Enzymatic synthesis using immobilized Enterococcus faecalis Esawy dextransucrase and some applied studies

Abstract

Dextrans enzymatic synthesis by immobilized Enterococcus faecalis Esawy dextransucrase was studied. Different parameters, such as: enzyme protein concentration (EPC), substrate concentration (SC), temperature and reaction time were evaluated. EPC played a fundamental role in controlling dextran molecular size with 0.1% dextran in reaction mixture. Dextran 38,397 and 125,471Da were yielded at EPC 4.78 and 5.78mg, respectively. Proper dextrans (73,378 and 117,521Da) demanded in pharmaceutical applications were achieved at 6% and 12% sucrose concentrations and at 4.78 and 5.78mg EPC, respectively.

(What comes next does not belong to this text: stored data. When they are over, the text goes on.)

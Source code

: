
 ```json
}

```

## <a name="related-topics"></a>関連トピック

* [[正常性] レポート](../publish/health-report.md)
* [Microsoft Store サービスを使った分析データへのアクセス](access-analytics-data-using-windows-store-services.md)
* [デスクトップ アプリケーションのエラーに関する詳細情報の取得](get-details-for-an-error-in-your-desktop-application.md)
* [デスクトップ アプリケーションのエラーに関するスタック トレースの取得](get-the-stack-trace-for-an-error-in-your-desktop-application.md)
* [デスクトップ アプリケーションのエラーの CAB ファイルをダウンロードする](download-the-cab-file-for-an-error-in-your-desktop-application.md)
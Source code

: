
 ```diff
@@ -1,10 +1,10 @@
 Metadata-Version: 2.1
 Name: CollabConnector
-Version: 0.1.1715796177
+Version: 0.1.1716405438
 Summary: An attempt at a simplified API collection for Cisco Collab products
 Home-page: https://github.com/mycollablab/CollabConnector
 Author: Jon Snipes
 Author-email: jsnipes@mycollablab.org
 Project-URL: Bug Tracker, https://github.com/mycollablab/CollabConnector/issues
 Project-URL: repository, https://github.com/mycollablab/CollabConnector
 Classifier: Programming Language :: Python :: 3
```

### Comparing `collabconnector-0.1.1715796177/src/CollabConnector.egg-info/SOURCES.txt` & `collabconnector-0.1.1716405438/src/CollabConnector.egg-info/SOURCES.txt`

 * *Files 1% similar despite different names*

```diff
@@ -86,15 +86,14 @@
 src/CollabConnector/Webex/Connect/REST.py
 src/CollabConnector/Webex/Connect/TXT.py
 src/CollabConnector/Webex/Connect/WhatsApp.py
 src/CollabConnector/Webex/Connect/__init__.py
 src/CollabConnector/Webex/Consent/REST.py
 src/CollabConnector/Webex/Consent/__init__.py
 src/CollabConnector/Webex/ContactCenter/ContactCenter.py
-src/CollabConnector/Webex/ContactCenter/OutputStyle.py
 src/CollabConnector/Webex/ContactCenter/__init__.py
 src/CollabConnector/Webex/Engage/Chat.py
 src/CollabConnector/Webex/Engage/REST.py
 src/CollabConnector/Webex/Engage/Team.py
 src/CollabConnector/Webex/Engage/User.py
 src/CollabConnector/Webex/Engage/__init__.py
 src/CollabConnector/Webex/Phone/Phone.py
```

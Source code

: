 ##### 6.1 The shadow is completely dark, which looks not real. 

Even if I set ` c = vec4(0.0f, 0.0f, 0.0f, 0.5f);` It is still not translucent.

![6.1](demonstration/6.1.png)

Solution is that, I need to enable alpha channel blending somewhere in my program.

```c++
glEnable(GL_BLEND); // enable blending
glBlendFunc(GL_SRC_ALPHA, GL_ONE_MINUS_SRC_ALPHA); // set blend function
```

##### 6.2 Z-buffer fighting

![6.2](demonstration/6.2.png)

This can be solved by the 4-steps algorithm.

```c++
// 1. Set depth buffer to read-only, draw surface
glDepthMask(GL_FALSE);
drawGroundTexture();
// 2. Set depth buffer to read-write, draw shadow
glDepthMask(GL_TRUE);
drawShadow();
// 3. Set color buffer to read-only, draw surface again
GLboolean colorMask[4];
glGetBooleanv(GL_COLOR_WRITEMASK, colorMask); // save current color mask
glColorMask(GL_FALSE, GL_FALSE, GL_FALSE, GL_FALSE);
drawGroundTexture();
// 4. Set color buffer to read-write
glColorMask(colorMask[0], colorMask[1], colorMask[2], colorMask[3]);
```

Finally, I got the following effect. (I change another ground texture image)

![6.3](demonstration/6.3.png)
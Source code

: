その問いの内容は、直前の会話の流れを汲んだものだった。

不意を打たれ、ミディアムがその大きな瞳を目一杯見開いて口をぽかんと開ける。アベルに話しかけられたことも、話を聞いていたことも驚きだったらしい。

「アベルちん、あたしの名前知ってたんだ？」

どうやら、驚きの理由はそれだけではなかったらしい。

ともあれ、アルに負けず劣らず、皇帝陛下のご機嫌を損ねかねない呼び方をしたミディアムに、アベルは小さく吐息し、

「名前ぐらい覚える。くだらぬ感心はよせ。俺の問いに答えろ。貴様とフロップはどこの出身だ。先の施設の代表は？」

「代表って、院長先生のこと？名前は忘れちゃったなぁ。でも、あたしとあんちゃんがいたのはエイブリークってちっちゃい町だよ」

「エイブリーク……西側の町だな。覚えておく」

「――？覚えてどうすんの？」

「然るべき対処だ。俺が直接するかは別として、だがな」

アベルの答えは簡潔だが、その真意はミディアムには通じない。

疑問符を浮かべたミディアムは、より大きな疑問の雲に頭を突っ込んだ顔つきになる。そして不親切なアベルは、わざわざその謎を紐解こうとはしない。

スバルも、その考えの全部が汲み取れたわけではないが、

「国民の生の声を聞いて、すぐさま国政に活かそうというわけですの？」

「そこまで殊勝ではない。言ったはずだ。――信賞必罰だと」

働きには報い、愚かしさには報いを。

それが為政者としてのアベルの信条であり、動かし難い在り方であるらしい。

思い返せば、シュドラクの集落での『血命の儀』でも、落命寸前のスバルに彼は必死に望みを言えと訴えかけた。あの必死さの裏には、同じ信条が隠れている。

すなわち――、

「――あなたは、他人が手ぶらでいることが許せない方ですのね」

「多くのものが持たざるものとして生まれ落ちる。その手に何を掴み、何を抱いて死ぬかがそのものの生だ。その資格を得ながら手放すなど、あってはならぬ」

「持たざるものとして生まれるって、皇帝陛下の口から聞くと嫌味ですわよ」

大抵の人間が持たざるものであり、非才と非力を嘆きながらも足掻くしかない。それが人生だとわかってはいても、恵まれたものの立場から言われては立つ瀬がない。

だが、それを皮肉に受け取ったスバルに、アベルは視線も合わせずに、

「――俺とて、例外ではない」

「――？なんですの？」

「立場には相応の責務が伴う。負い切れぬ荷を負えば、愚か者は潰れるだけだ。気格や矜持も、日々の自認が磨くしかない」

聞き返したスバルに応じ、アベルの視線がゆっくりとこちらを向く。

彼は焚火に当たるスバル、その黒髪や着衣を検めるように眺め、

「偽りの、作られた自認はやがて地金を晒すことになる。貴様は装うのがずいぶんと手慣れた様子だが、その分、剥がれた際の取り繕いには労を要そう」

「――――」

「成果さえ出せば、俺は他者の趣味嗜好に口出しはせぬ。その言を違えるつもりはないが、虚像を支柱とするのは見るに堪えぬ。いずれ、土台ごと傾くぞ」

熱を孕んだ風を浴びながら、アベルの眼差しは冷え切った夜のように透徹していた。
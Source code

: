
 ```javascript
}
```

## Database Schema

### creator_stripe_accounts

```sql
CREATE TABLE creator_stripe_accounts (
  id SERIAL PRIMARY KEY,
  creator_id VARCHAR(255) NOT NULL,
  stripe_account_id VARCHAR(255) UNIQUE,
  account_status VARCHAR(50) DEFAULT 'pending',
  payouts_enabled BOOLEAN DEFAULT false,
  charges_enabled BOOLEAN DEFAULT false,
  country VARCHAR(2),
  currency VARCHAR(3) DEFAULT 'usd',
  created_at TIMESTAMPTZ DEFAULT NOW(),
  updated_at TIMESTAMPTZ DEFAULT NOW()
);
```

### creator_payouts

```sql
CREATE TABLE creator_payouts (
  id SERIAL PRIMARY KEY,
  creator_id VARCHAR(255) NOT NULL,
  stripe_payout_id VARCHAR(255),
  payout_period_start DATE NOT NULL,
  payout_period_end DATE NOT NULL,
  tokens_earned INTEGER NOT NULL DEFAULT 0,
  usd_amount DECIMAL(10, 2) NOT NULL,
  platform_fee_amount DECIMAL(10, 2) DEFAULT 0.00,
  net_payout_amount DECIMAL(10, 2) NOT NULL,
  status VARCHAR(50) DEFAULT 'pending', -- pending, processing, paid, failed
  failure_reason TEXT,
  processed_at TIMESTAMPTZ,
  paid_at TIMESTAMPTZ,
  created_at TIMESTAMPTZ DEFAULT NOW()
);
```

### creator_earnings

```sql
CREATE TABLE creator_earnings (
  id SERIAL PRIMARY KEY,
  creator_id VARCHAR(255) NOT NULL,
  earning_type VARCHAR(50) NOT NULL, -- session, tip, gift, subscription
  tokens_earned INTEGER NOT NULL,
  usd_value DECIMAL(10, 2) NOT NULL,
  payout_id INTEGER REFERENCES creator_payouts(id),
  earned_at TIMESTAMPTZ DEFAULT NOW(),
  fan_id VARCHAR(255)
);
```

Optimum temperature for conversion of glucose to dextran was 30°C (73% and 80% at 5.78 and 4.78mg EPC, respectively). Varieties of maltooligosaccharides (MOS) were yielded by synergistic cooperation between sucrose and maltose. Six MOS and three dextrans samples in vitro have prebiotic effect on Lactobacillus casei with degree of variation. Two samples of MOS with different degree of polymerization (DP) and three samples of dextran with different molecular weight (MW) reported different fibrinolytic activity.